Technology will refine the citizen journalist’s role, says the man whose pictures of 26/11 were viewed by thousands within the first few hours of the attack
On July 12, 2006, a day after serial blasts aboard the suburban railway threw a shocked hush over Mumbai, Vinukumar Ranganathan recounted on his blog how mobile networks were jammed on his way home the earlier evening. “...But the GPRS was working and we were checking news in the car from our own site...,” he wrote. He wasn’t to know it then, but over two years later, the young software engineer who designs and sells innovative solutions in the mobile and messaging sphere for a living was to play a more active role in reporting news from the site of a terror attack.
For 27-year-old Vinu, the November 26, 2008, attacks began with “two loud bangs” he heard from rather close quarters as he was winding up for the day at his Colaba home. Minutes later, there was a ticker on television about an attack at nearby Chhatrapti Shivaji Terminus, but what he surmised as blasts, were certainly closer than CST. “I grabbed my camera and headed out,” he says, recollecting the details of what was his busiest night yet, his first as a serious citizen journalist and one he will remember vividly for a long, long time.

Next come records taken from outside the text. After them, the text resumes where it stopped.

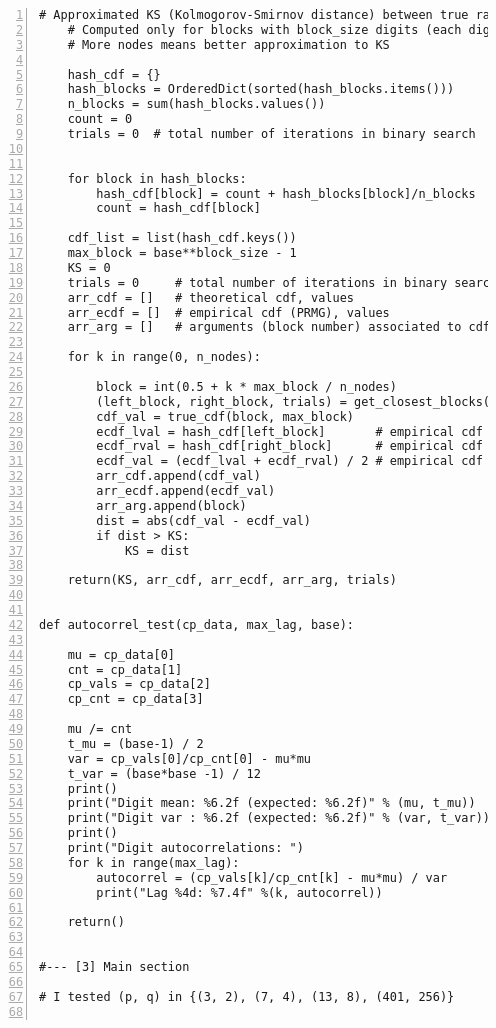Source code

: \documentclass[oneside,10pt]{book}
\begin{document}
\begin{lstlisting}[numbers=left]
    # Approximated KS (Kolmogorov-Smirnov distance) between true random and PRNG
    # Computed only for blocks with block_size digits (each digit in base system)
    # More nodes means better approximation to KS

    hash_cdf = {}
    hash_blocks = OrderedDict(sorted(hash_blocks.items()))
    n_blocks = sum(hash_blocks.values())
    count = 0
    trials = 0  # total number of iterations in binary search


    for block in hash_blocks:
        hash_cdf[block] = count + hash_blocks[block]/n_blocks
        count = hash_cdf[block]

    cdf_list = list(hash_cdf.keys())
    max_block = base**block_size - 1
    KS = 0
    trials = 0     # total number of iterations in binary search
    arr_cdf = []   # theoretical cdf, values
    arr_ecdf = []  # empirical cdf (PRMG), values
    arr_arg = []   # arguments (block number) associated to cdf or ecdf

    for k in range(0, n_nodes): 

        block = int(0.5 + k * max_block / n_nodes)
        (left_block, right_block, trials) = get_closest_blocks(block, cdf_list, trials)
        cdf_val = true_cdf(block, max_block)
        ecdf_lval = hash_cdf[left_block]       # empirical cdf
        ecdf_rval = hash_cdf[right_block]      # empirical cdf
        ecdf_val = (ecdf_lval + ecdf_rval) / 2 # empirical cdf
        arr_cdf.append(cdf_val)
        arr_ecdf.append(ecdf_val)
        arr_arg.append(block)
        dist = abs(cdf_val - ecdf_val)
        if dist > KS:
            KS = dist

    return(KS, arr_cdf, arr_ecdf, arr_arg, trials) 


def autocorrel_test(cp_data, max_lag, base):

    mu = cp_data[0]
    cnt = cp_data[1]
    cp_vals = cp_data[2]
    cp_cnt = cp_data[3]

    mu /= cnt
    t_mu = (base-1) / 2
    var = cp_vals[0]/cp_cnt[0] - mu*mu
    t_var = (base*base -1) / 12 
    print()
    print("Digit mean: %6.2f (expected: %6.2f)" % (mu, t_mu))
    print("Digit var : %6.2f (expected: %6.2f)" % (var, t_var))
    print()
    print("Digit autocorrelations: ")
    for k in range(max_lag):
        autocorrel = (cp_vals[k]/cp_cnt[k] - mu*mu) / var
        print("Lag %4d: %7.4f" %(k, autocorrel))

    return()


#--- [3] Main section

# I tested (p, q) in {(3, 2), (7, 4), (13, 8), (401, 256)}


\end{lstlisting}
\end{document}
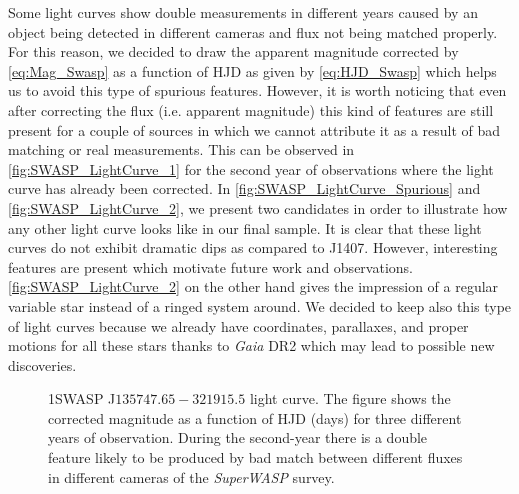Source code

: Some light curves show double measurements in different years caused by an object being detected in different cameras and flux not being matched properly. For this reason, we decided to draw the apparent magnitude corrected by \autoref{eq:Mag_Swasp} as a function of HJD as given by \autoref{eq:HJD_Swasp} which helps us to avoid this type of spurious features. However, it is worth noticing that even after correcting the flux (i.e. apparent magnitude) this kind of features are still present for a couple of sources in which we cannot attribute it as a result of bad matching or real measurements. This can be observed in \autoref{fig:SWASP_LightCurve_1} for the second year of observations where the light curve has already been corrected. In \autoref{fig:SWASP_LightCurve_Spurious} and \autoref{fig:SWASP_LightCurve_2}, we present two candidates in order to illustrate how any other light curve looks like in our final sample. It is clear that these light curves do not exhibit dramatic dips as compared to J1407. However, interesting features are present which motivate future work and observations. \autoref{fig:SWASP_LightCurve_2} on the other hand gives the impression of a regular variable star instead of a ringed system around. We decided to keep also this type of light curves because we already have coordinates, parallaxes, and proper motions for all these stars thanks to \textit{Gaia} DR2 which may lead to possible new discoveries.  

\begin{figure}[!ht]
\centering
\caption{\scriptsize{1SWASP J$135747.65-321915.5$ light curve. The figure shows the corrected magnitude as a function of HJD (days) for three different years of observation. During the second-year there is a double feature likely to be produced by bad match between different fluxes in different cameras of the \textit{SuperWASP} survey.}}
\label{fig:SWASP_LightCurve_1}
\end{figure}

The scene outside — Vinu lives close to the Colaba fire station, barely a few hundred metres away form Nariman House — was chaotic. “I kept clicking, not really looking for great shots, just capturing everything I could,” he says, almost three months later. The policemen were mostly “clueless”, he remembers, fewer than one might expect, and not all of them armed. “Anyway, for the first several minutes, nobody was quite sure what had happened, where the terrorists had gone or why. It was a foreigner I bumped into who told me Israelis live in the building behind the one he lives in.”